(Stored data entries)
- - - - - - -
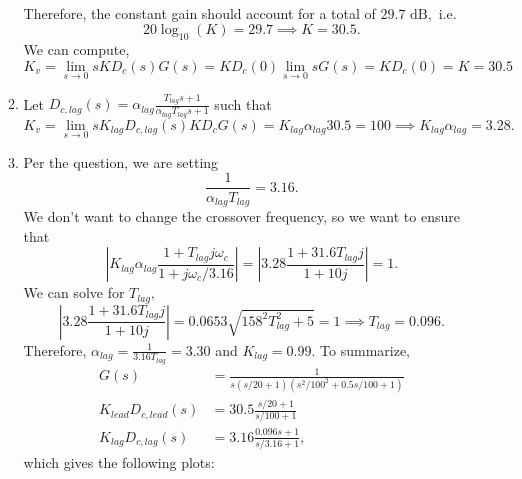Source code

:\documentclass{article}
\begin{document}
\begin{enumerate}[label=\textbf{4.\arabic*}]
\begin{enumerate}[label=(\alph*)]
\begin{align}
    \end{align}
    Therefore, the constant gain should account for a total of $29.7\text{ dB},$ i.e. 
    \begin{equation}
        20\log_{10}(K) = 29.7 \implies K = 30.5.
    \end{equation}
    We can compute,
    \begin{equation}
        K_v = \lim_{s\to 0} sKD_c(s)G(s) = KD_c(0) \lim_{s\to 0} sG(s) = KD_c(0) = K = 30.5
    \end{equation}
    \item Let $D_{c,lag}(s) = \alpha_{lag} \frac{T_{lag} s + 1}{\alpha_{lag} T_{lag} s + 1}$ such that 
    \begin{equation}
        K_v = \lim_{s\to 0} sK_{lag}D_{c,lag}(s)KD_c G(s) = K_{lag}\alpha_{lag} 30.5 = 100 \implies K_{lag}\alpha_{lag} = 3.28.
    \end{equation}
    \item Per the question, we are setting 
    \begin{equation}
        \frac{1}{\alpha_{lag} T_{lag}} = 3.16.
    \end{equation}
    We don't want to change the crossover frequency, so we want to ensure that 
    \begin{equation}
        \left|K_{lag}\alpha_{lag} \frac{1 + T_{lag}j\omega_c}{1+j\omega_c/3.16}\right| = \left|3.28\frac{1 + 31.6T_{lag}j}{1+10j}\right| = 1.
    \end{equation}
    We can solve for $T_{lag},$
    \begin{equation}
        \left|3.28\frac{1 + 31.6T_{lag}j}{1+10j}\right| = 0.0653\sqrt{158^2T_{lag}^2+5} =1 \implies T_{lag} = 0.096.
    \end{equation}
    Therefore, $\alpha_{lag}  = \frac{1}{3.16T_{lag}} = 3.30$ and $K_{lag} = 0.99.$ To summarize,
    \begin{align}
        G(s) &= \frac{1}{s(s/20+1)(s^2/100^2 + 0.5s/100 + 1)} \\ 
        K_{lead}D_{c,lead}(s) &= 30.5\frac{s/20 + 1}{s/100 + 1} \\ 
        K_{lag}D_{c,lag}(s) &= 3.16\frac{0.096s + 1}{s/3.16 + 1}, 
    \end{align}
    which gives the following plots:
    \begin{center}

\end{center}
\end{enumerate}
\end{enumerate}
\end{document}
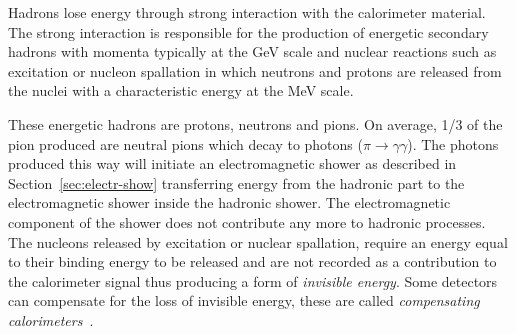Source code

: Hadrons lose energy through strong interaction with the calorimeter
material. The strong interaction is responsible for the production of energetic
secondary hadrons with momenta typically at the GeV scale and nuclear reactions
such as excitation or nucleon spallation in which neutrons and protons are
released from the nuclei with a characteristic energy at the MeV scale.

These energetic hadrons are protons, neutrons and pions. On average, 1/3 of the
pion produced are neutral pions which decay to photons
($\pi \rightarrow \gamma \gamma$). The photons produced this way will initiate
an electromagnetic shower as described in Section~\ref{sec:electr-show}
transferring energy from the hadronic part to the electromagnetic shower inside
the hadronic shower. The electromagnetic component of the shower does not
contribute any more to hadronic processes. The nucleons released by excitation
or nuclear spallation, require an energy equal to their binding energy to be
released and are not recorded as a contribution to the calorimeter signal thus
producing a form of \emph{invisible energy}. Some detectors can compensate for
the loss of invisible energy, these are called \emph{compensating
  calorimeters}~\cite{Calorimetry}.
- - - - - - -
From the data, collect all lines where the string "photons" appears.

▶ **EXERCISE ANSWER**
pion produced are neutral pions which decay to photons
($\pi \rightarrow \gamma \gamma$). The photons produced this way will initiate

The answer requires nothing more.